Introduction

What is The New Yorker? I know it’s a great magazine and that it’s a tremendous source of pleasure in my life. But what exactly is it? This blog’s premise is that The New Yorker is a work of art, as worthy of comment and analysis as, say, Keats’s “Ode on a Grecian Urn.” Each week I review one or more aspects of the magazine’s latest issue. I suppose it’s possible to describe and analyze an entire issue, but I prefer to keep my reviews brief, and so I usually focus on just one or two pieces, to explore in each the signature style of its author. A piece by Nick Paumgarten is not like a piece by Jill Lepore, and neither is like a piece by Ian Frazier. One could not mistake Collins for Seabrook, or Bilger for Goldfield, or Mogelson for Kolbert. Each has found a style, and it is that style that I respond to as I read, and want to understand and describe.

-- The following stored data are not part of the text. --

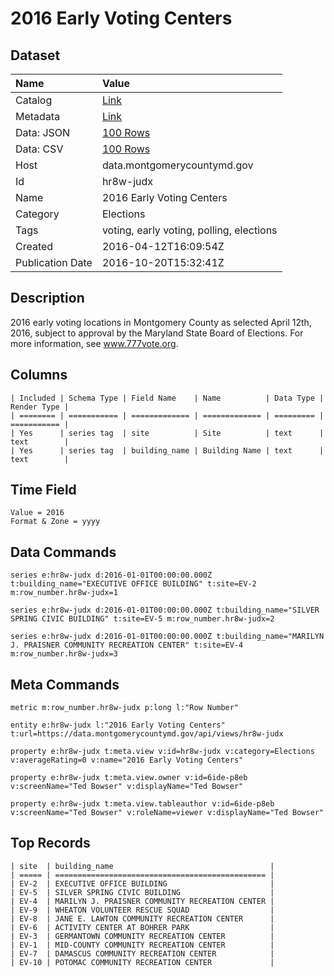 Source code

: # 2016 Early Voting Centers

## Dataset

| Name | Value |
| :--- | :---- |
| Catalog | [Link](https://catalog.data.gov/dataset/2016-early-voting-centers) |
| Metadata | [Link](https://data.montgomerycountymd.gov/api/views/hr8w-judx) |
| Data: JSON | [100 Rows](https://data.montgomerycountymd.gov/api/views/hr8w-judx/rows.json?max_rows=100) |
| Data: CSV | [100 Rows](https://data.montgomerycountymd.gov/api/views/hr8w-judx/rows.csv?max_rows=100) |
| Host | data.montgomerycountymd.gov |
| Id | hr8w-judx |
| Name | 2016 Early Voting Centers |
| Category | Elections |
| Tags | voting, early voting, polling, elections |
| Created | 2016-04-12T16:09:54Z |
| Publication Date | 2016-10-20T15:32:41Z |

## Description

2016 early voting locations in Montgomery County as selected April 12th, 2016, subject to approval by the Maryland State Board of Elections. For more information, see www.777vote.org.

## Columns

```ls
| Included | Schema Type | Field Name    | Name          | Data Type | Render Type |
| ======== | =========== | ============= | ============= | ========= | =========== |
| Yes      | series tag  | site          | Site          | text      | text        |
| Yes      | series tag  | building_name | Building Name | text      | text        |
```

## Time Field

```ls
Value = 2016
Format & Zone = yyyy
```

## Data Commands

```ls
series e:hr8w-judx d:2016-01-01T00:00:00.000Z t:building_name="EXECUTIVE OFFICE BUILDING" t:site=EV-2 m:row_number.hr8w-judx=1

series e:hr8w-judx d:2016-01-01T00:00:00.000Z t:building_name="SILVER SPRING CIVIC BUILDING" t:site=EV-5 m:row_number.hr8w-judx=2

series e:hr8w-judx d:2016-01-01T00:00:00.000Z t:building_name="MARILYN J. PRAISNER COMMUNITY RECREATION CENTER" t:site=EV-4 m:row_number.hr8w-judx=3
```

## Meta Commands

```ls
metric m:row_number.hr8w-judx p:long l:"Row Number"

entity e:hr8w-judx l:"2016 Early Voting Centers" t:url=https://data.montgomerycountymd.gov/api/views/hr8w-judx

property e:hr8w-judx t:meta.view v:id=hr8w-judx v:category=Elections v:averageRating=0 v:name="2016 Early Voting Centers"

property e:hr8w-judx t:meta.view.owner v:id=6ide-p8eb v:screenName="Ted Bowser" v:displayName="Ted Bowser"

property e:hr8w-judx t:meta.view.tableauthor v:id=6ide-p8eb v:screenName="Ted Bowser" v:roleName=viewer v:displayName="Ted Bowser"
```

## Top Records

```ls
| site  | building_name                                   | 
| ===== | =============================================== | 
| EV-2  | EXECUTIVE OFFICE BUILDING                       | 
| EV-5  | SILVER SPRING CIVIC BUILDING                    | 
| EV-4  | MARILYN J. PRAISNER COMMUNITY RECREATION CENTER | 
| EV-9  | WHEATON VOLUNTEER RESCUE SQUAD                  | 
| EV-8  | JANE E. LAWTON COMMUNITY RECREATION CENTER      | 
| EV-6  | ACTIVITY CENTER AT BOHRER PARK                  | 
| EV-3  | GERMANTOWN COMMUNITY RECREATION CENTER          | 
| EV-1  | MID-COUNTY COMMUNITY RECREATION CENTER          | 
| EV-7  | DAMASCUS COMMUNITY RECREATION CENTER            | 
| EV-10 | POTOMAC COMMUNITY RECREATION CENTER             | 
``` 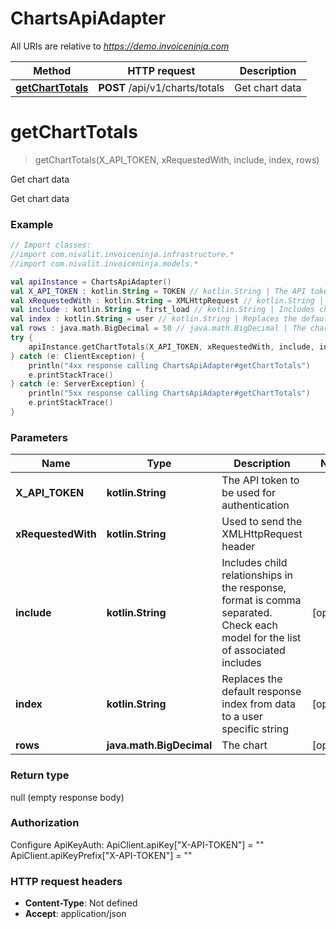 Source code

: # ChartsApiAdapter

All URIs are relative to *https://demo.invoiceninja.com*

Method | HTTP request | Description
------------- | ------------- | -------------
[**getChartTotals**](ChartsApiAdapter.md#getChartTotals) | **POST** /api/v1/charts/totals | Get chart data


<a name="getChartTotals"></a>
# **getChartTotals**
> getChartTotals(X_API_TOKEN, xRequestedWith, include, index, rows)

Get chart data

Get chart data

### Example
```kotlin
// Import classes:
//import com.nivalit.invoiceninja.infrastructure.*
//import com.nivalit.invoiceninja.models.*

val apiInstance = ChartsApiAdapter()
val X_API_TOKEN : kotlin.String = TOKEN // kotlin.String | The API token to be used for authentication
val xRequestedWith : kotlin.String = XMLHttpRequest // kotlin.String | Used to send the XMLHttpRequest header
val include : kotlin.String = first_load // kotlin.String | Includes child relationships in the response, format is comma separated. Check each model for the list of associated includes
val index : kotlin.String = user // kotlin.String | Replaces the default response index from data to a user specific string
val rows : java.math.BigDecimal = 50 // java.math.BigDecimal | The chart
try {
    apiInstance.getChartTotals(X_API_TOKEN, xRequestedWith, include, index, rows)
} catch (e: ClientException) {
    println("4xx response calling ChartsApiAdapter#getChartTotals")
    e.printStackTrace()
} catch (e: ServerException) {
    println("5xx response calling ChartsApiAdapter#getChartTotals")
    e.printStackTrace()
}
```

### Parameters

Name | Type | Description  | Notes
------------- | ------------- | ------------- | -------------
 **X_API_TOKEN** | **kotlin.String**| The API token to be used for authentication |
 **xRequestedWith** | **kotlin.String**| Used to send the XMLHttpRequest header |
 **include** | **kotlin.String**| Includes child relationships in the response, format is comma separated. Check each model for the list of associated includes | [optional]
 **index** | **kotlin.String**| Replaces the default response index from data to a user specific string | [optional]
 **rows** | **java.math.BigDecimal**| The chart | [optional]

### Return type

null (empty response body)

### Authorization


Configure ApiKeyAuth:
    ApiClient.apiKey["X-API-TOKEN"] = ""
    ApiClient.apiKeyPrefix["X-API-TOKEN"] = ""

### HTTP request headers

 - **Content-Type**: Not defined
 - **Accept**: application/json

Wednesday, February 2, 2011

January 31, 2011 Issue


It’s been three days since I first read Alice Munro’s short story “Axis” in this week’s issue of the magazine, and I find myself still pondering its meaning. The story is not straightforward. There are shifting time-frames and points-of-view. I think I understand everything up to the second last section, which is about the Frontenac Axis. Munro writes:

When the train starts up again, he explains that all around them are great slabs of limestone packed in order, one on top of the other, like a grand construction. But in one spot this gives way, he says, and you can see something else. It’s what is known as the Frontenac Axis. It is nothing less than an eruption of the vast and crazy old Canadian Shield, all the ancient combustion cutting through the limestone, pouring over, messing up those giant steps.

The story takes its name from this geological formation. I assume, therefore, that Munro intends the Frontenac Axis to symbolize something. That “something” is, I think, the unconscious. The “great slabs of limestone packed in order” are the repressive, rigid layers of the conscious mind. The “eruption of the vast and crazy old Canadian Shield” is the welling up of wild, messy, not-to-be denied passion from the unconscious. Munro has expressed this geological concept of the unconscious before. For example, in her story "Fits" (included in her 1986 collection The Progress of Love), a character says, "People can take a fit like the earth takes a fit." Normally, I resist reading stories as allegories. I prefer to analyze the form and leave the “meaning” alone. But in the case of “Axis,” I don’t think we are reading too much between the lines if we interpret the Frontenac Axis symbolically. In fact, I think the meaning of “Axis” depends on it.